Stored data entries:
►
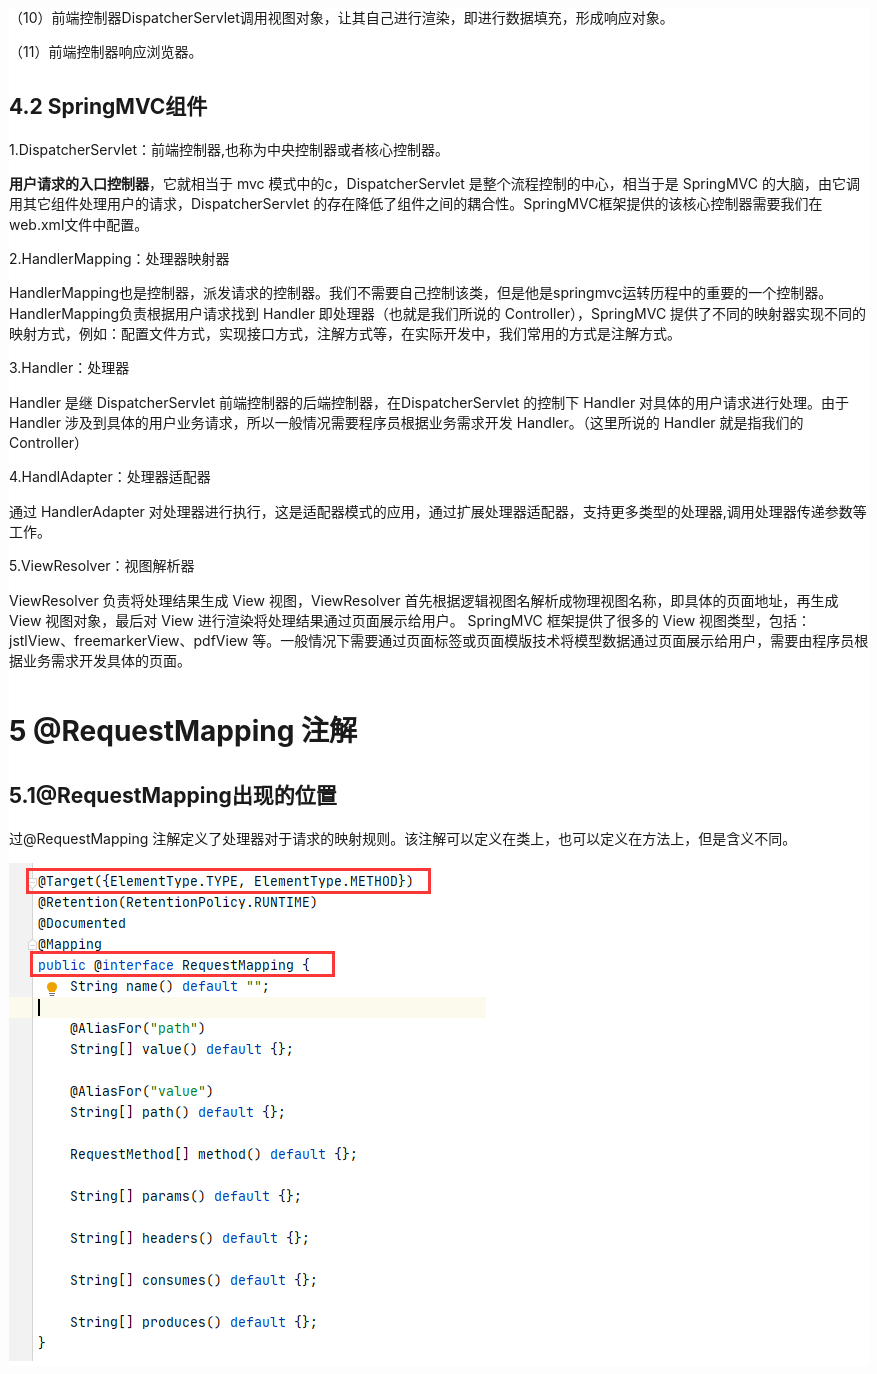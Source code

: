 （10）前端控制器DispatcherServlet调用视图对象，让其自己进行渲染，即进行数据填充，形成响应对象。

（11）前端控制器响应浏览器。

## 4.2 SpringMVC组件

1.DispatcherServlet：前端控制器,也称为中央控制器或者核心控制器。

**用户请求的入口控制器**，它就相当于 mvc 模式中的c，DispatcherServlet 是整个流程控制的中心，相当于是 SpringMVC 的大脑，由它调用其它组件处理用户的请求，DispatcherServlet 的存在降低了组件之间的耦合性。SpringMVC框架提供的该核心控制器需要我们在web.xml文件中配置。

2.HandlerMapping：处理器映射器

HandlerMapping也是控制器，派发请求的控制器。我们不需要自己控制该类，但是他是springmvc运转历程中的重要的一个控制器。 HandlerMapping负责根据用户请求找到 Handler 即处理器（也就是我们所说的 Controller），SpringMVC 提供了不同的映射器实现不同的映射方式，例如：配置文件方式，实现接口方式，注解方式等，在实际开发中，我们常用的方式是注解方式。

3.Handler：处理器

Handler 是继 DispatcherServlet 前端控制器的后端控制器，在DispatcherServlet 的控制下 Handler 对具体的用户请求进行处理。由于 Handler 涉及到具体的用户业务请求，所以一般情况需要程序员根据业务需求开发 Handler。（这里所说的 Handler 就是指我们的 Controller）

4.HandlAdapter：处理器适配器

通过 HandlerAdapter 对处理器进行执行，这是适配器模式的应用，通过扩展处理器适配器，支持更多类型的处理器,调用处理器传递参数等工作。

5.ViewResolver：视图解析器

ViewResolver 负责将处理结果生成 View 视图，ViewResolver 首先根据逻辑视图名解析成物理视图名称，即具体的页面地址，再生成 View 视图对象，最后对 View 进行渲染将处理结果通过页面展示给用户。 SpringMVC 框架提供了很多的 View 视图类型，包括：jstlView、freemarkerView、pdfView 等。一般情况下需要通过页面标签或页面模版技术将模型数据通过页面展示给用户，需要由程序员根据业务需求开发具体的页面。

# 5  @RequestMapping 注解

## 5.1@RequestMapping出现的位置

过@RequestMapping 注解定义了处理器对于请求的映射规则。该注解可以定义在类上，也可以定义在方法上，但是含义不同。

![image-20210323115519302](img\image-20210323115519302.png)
◄
►
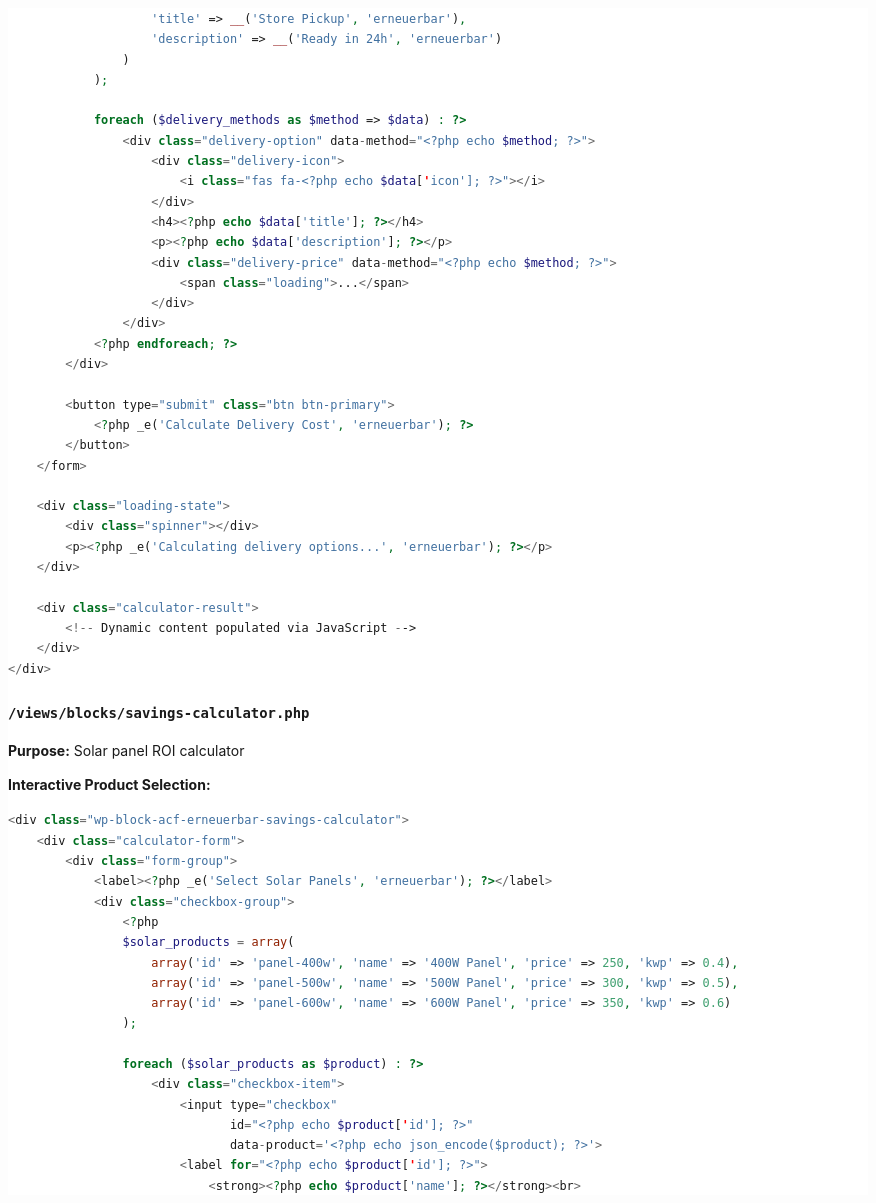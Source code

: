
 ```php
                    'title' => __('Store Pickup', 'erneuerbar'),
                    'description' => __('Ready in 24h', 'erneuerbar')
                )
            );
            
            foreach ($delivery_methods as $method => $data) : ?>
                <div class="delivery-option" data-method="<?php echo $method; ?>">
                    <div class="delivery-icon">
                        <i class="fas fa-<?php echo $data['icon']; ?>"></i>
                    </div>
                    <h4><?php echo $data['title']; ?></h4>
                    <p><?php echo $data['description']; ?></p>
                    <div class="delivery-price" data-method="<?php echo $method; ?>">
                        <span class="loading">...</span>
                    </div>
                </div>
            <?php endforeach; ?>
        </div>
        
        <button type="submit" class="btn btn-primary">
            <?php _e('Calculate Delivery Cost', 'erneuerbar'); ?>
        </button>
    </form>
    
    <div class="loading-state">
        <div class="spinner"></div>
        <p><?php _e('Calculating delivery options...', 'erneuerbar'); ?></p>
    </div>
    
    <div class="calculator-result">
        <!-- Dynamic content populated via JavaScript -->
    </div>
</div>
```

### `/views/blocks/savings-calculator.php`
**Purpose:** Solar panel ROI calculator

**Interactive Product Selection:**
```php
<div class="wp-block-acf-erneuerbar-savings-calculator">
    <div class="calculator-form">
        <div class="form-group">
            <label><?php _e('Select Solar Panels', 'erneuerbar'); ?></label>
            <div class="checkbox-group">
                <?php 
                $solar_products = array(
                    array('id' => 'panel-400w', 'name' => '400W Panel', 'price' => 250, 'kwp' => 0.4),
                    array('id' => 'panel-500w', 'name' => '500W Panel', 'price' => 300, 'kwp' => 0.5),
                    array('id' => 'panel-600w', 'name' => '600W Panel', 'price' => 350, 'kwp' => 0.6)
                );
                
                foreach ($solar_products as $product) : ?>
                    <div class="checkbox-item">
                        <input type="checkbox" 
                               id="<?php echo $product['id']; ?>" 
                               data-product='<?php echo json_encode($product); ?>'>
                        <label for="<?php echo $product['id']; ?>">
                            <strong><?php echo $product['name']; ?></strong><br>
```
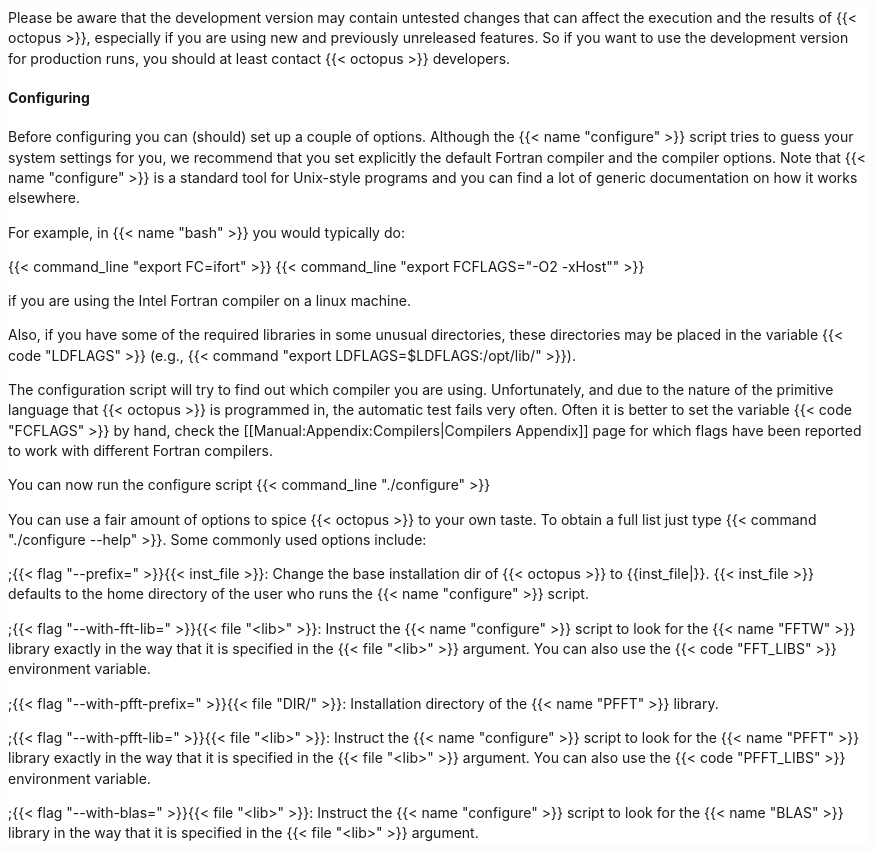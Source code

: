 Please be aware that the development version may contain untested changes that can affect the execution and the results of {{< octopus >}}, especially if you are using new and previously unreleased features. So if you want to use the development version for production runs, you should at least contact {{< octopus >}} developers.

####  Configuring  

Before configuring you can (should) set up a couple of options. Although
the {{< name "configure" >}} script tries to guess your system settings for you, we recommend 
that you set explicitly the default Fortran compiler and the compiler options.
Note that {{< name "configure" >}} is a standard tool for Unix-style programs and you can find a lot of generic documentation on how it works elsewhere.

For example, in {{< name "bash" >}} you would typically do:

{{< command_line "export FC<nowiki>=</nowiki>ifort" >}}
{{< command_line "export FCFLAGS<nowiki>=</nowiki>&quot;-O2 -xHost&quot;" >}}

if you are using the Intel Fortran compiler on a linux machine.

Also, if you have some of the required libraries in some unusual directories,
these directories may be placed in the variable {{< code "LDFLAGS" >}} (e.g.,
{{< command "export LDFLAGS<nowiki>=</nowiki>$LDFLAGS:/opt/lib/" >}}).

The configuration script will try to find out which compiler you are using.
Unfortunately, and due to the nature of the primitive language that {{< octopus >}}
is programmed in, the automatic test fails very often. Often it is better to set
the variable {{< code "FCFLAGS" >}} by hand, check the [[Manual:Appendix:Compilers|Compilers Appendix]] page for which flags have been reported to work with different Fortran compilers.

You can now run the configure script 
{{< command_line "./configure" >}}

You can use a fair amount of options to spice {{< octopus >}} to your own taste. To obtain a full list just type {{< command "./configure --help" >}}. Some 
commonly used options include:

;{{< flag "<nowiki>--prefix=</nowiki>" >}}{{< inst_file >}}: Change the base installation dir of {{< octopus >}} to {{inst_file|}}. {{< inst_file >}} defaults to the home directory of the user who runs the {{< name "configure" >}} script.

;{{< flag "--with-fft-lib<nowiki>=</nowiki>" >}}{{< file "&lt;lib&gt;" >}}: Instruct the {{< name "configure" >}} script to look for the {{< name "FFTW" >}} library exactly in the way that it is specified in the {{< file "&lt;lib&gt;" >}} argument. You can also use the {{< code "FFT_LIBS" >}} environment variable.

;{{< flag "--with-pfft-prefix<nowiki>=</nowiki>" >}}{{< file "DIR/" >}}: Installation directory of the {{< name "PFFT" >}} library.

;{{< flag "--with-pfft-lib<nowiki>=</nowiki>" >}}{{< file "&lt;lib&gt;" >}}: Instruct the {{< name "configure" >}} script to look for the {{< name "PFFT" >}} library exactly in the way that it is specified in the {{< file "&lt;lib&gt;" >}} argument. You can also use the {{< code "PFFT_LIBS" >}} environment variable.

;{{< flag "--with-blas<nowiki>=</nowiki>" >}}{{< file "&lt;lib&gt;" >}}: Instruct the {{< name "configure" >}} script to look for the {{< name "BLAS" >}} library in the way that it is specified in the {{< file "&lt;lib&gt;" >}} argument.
◄
**Try it:** Print, from the entries above, the line with "You can now run the configure script", the line with "Installation directory of" and all lines between them, exactly and with nothing else.

**Response to this task:**
You can now run the configure script 
{{< command_line "./configure" >}}

You can use a fair amount of options to spice {{< octopus >}} to your own taste. To obtain a full list just type {{< command "./configure --help" >}}. Some 
commonly used options include:

;{{< flag "<nowiki>--prefix=</nowiki>" >}}{{< inst_file >}}: Change the base installation dir of {{< octopus >}} to {{inst_file|}}. {{< inst_file >}} defaults to the home directory of the user who runs the {{< name "configure" >}} script.

;{{< flag "--with-fft-lib<nowiki>=</nowiki>" >}}{{< file "&lt;lib&gt;" >}}: Instruct the {{< name "configure" >}} script to look for the {{< name "FFTW" >}} library exactly in the way that it is specified in the {{< file "&lt;lib&gt;" >}} argument. You can also use the {{< code "FFT_LIBS" >}} environment variable.

;{{< flag "--with-pfft-prefix<nowiki>=</nowiki>" >}}{{< file "DIR/" >}}: Installation directory of the {{< name "PFFT" >}} library.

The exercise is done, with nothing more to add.